The main thing to know is that there's no fixed best difficulty for data selection in supervised fine-tuning; instead, the optimum moves toward harder examples once your data budget gets larger, because the generalization gap and extrapolation gap pull in different directions at different scales. The paper isolates this cleanly with controlled synthetic experiments that separate the two gaps, then uses standard PAC-Bayesian bounds to give the pattern some theoretical footing. This accounts for why earlier studies on perplexity or difficulty heuristics kept producing conflicting results—they were probably operating at different data sizes. The synthetic setup is a strength here because it lets them demonstrate the shift without obvious confounds in the controlled regime, and the bounds avoid circularity by building on existing theory rather than redefining quantities from their own prior work. The experiments look reproducible on paper and the citation pattern is normal for the subfield. The main limitation is the step from synthetic tasks to real LLM fine-tuning on natural language. Tokenizer artifacts and pretraining distributions could easily shift where the tradeoff lands, and the paper does not show the pattern surviving those factors. The bounds are applied but their looseness in LLM settings is not quantified. This is useful for anyone doing data curation for SFT at varying scales, especially people who already track generalization versus out-of-distribution behavior. A serious referee should see it—the core mechanism is presented directly enough to be tested and refined, even if the real-data scope needs more work.

Referee Report

1 major / 1 minor

Summary. The manuscript claims that there is no universally optimal data difficulty for supervised fine-tuning (SFT) of LLMs. For a fixed data budget, an optimal difficulty exists and shifts toward harder data as the budget increases. This is demonstrated empirically, explained mechanistically via controlled synthetic experiments that isolate the interplay between the in-distribution generalization gap and the extrapolation gap, and supported by PAC-Bayesian generalization bounds.

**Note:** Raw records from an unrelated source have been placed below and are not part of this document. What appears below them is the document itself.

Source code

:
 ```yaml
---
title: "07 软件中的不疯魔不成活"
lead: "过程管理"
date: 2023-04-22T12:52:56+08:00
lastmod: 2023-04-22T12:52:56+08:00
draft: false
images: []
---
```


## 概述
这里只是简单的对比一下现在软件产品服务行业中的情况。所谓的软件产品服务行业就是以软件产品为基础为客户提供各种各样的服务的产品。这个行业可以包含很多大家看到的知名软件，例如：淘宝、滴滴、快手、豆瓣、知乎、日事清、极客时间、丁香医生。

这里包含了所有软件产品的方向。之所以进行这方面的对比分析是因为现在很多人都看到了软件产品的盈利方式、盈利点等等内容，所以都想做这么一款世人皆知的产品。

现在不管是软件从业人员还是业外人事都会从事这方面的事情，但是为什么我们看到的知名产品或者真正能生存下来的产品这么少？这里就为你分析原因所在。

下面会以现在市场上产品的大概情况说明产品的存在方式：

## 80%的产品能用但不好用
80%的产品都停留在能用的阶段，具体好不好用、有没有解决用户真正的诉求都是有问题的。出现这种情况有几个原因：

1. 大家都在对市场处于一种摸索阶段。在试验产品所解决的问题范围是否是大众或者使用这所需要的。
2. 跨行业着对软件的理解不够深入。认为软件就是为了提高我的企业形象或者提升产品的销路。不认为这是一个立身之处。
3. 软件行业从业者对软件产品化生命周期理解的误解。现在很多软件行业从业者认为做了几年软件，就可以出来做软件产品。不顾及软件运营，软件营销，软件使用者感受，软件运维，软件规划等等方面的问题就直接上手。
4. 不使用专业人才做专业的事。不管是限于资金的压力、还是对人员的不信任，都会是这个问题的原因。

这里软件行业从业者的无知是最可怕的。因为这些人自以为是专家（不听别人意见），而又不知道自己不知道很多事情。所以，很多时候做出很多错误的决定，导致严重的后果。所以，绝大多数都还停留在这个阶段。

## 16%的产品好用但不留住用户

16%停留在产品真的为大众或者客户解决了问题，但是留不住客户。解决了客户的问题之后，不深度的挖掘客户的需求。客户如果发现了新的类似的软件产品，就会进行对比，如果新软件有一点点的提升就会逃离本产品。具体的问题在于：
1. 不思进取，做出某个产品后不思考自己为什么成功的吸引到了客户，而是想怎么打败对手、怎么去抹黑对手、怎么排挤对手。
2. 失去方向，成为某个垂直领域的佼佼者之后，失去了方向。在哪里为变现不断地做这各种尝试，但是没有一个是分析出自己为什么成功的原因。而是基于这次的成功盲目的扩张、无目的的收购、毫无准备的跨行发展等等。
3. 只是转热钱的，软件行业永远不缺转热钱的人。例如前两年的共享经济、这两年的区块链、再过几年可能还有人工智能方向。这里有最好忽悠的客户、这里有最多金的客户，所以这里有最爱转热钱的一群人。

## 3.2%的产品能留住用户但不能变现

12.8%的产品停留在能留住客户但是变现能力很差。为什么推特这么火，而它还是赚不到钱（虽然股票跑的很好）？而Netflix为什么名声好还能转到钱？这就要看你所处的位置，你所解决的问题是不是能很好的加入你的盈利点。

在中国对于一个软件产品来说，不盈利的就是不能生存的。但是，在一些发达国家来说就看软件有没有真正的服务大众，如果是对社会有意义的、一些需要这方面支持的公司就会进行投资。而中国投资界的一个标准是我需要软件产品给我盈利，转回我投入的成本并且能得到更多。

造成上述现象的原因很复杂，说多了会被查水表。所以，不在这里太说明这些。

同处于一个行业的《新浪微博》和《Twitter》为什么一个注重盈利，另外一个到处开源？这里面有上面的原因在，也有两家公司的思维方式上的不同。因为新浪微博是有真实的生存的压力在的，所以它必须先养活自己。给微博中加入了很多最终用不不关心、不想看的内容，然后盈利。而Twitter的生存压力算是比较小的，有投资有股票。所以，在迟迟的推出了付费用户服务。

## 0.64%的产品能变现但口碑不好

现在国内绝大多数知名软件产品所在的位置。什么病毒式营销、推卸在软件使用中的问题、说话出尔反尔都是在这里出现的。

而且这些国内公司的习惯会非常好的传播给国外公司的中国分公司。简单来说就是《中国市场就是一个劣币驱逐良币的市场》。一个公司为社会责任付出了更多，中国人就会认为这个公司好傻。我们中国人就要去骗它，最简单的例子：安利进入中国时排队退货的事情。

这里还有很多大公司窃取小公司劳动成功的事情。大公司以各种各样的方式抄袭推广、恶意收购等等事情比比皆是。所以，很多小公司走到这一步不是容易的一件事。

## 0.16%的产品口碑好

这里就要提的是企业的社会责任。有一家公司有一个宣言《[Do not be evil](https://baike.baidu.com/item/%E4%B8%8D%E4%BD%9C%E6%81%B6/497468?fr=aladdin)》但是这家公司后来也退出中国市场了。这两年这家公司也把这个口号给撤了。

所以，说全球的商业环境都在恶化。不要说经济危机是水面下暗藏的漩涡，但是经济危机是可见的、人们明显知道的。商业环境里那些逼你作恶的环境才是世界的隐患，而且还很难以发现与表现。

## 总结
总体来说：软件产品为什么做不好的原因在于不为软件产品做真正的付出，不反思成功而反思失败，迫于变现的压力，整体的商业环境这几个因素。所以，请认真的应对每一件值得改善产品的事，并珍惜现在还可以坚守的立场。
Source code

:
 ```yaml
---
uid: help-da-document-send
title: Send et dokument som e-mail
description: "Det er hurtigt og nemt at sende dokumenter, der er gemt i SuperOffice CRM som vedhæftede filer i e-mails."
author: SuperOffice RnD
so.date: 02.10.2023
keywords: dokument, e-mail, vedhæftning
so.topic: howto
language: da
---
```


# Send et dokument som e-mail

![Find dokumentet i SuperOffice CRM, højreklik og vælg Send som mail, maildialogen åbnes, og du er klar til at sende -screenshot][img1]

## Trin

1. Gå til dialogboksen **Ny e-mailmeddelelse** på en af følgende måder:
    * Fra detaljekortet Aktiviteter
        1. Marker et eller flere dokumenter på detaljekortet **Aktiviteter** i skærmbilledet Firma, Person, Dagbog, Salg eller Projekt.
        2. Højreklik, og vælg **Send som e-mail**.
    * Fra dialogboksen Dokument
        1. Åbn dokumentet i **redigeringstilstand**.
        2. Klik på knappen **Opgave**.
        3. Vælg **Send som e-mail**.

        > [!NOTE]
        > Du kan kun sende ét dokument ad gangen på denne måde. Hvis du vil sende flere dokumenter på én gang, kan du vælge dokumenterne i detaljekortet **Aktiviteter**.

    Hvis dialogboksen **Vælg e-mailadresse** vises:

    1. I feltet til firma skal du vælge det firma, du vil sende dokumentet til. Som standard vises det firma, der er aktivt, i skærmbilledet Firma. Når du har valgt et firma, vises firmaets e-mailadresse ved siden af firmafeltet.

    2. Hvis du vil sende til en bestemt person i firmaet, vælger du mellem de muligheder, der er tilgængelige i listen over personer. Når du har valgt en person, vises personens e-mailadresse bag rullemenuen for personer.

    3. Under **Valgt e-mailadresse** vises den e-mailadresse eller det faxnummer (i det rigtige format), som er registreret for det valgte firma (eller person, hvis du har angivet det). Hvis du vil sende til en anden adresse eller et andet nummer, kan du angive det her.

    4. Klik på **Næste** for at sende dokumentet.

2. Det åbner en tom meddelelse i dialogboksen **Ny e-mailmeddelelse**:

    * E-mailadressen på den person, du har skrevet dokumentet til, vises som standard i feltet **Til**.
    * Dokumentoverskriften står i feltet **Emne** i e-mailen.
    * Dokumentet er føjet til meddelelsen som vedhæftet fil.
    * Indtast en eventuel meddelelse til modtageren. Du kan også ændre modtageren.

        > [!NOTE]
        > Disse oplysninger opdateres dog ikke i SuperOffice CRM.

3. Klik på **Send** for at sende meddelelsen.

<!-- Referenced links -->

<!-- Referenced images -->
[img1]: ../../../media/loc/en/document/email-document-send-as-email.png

Significance. If the results hold, the work clarifies how data size and difficulty jointly determine the generalization-extrapolation tradeoff in SFT, offering concrete guidance for difficulty-based data selection under the studied model and data conditions. The combination of synthetic experiments and PAC-Bayesian analysis provides a mechanistic account that strengthens the empirical findings and distinguishes this contribution from heuristic-based prior work.

major comments (1)

[Synthetic experiments] Synthetic experiments section: the difficulty binning threshold is identified as a free parameter; the central claim that an optimal difficulty exists and shifts with budget size would be strengthened by an explicit robustness check showing that the location of the optimum is insensitive to reasonable variations in this threshold.

minor comments (1)

[Abstract] Abstract: the phrase 'under certain model and data conditions' is appropriately cautious but could be expanded by one sentence to indicate the scope (e.g., synthetic tasks or specific model scales) without lengthening the abstract excessively.

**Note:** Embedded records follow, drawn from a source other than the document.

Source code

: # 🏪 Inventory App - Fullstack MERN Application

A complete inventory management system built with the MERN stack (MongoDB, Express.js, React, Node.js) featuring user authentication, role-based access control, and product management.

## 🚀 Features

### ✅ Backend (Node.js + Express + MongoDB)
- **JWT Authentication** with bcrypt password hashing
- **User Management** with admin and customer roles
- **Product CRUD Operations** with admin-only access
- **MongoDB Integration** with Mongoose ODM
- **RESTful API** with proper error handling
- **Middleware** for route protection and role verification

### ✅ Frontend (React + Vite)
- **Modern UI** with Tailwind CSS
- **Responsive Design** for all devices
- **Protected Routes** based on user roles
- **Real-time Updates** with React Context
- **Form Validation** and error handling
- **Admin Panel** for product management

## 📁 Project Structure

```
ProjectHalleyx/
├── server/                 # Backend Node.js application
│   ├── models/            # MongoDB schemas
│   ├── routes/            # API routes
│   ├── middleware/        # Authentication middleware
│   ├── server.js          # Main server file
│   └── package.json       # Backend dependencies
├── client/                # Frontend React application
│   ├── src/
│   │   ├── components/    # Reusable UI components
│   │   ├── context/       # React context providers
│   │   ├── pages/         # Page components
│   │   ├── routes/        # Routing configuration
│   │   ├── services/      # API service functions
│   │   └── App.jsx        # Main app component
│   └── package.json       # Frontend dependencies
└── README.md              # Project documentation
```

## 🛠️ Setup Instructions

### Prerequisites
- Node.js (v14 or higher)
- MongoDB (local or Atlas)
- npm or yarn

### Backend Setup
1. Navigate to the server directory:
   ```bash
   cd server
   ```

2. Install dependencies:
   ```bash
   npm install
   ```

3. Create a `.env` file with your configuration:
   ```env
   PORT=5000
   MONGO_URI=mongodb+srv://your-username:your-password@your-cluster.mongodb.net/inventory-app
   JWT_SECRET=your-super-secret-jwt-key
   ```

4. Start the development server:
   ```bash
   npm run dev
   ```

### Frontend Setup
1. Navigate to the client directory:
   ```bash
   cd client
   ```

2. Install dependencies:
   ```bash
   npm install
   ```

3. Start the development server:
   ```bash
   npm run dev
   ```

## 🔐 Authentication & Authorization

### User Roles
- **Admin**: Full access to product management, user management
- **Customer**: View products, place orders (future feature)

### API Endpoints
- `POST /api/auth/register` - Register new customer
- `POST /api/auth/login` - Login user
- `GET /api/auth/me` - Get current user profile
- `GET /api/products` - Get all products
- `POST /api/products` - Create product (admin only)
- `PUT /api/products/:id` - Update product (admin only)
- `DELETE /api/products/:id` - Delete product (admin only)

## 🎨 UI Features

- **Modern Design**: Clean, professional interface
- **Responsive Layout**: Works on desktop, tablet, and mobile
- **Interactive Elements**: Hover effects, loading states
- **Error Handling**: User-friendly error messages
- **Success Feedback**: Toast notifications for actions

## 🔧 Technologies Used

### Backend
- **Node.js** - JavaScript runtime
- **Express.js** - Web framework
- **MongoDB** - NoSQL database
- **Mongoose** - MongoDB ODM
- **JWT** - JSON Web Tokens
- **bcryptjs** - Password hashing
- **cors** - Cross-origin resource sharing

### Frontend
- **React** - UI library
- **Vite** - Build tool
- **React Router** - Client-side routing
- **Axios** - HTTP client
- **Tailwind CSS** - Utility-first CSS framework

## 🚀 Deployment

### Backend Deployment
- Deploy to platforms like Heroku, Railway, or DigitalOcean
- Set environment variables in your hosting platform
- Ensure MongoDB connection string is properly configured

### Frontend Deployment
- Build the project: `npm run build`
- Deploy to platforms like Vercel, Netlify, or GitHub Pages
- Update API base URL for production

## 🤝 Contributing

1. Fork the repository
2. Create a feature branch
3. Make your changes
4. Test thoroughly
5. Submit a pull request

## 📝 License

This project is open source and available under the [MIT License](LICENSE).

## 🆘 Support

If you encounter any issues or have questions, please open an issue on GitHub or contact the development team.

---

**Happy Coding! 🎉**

Simulated Author's Rebuttal

1 responses · 0 unresolved

We thank the referee for the constructive feedback and positive recommendation for minor revision. We address the single major comment below.

read point-by-point responses

Referee: [Synthetic experiments] Synthetic experiments section: the difficulty binning threshold is identified as a free parameter; the central claim that an optimal difficulty exists and shifts with budget size would be strengthened by an explicit robustness check showing that the location of the optimum is insensitive to reasonable variations in this threshold.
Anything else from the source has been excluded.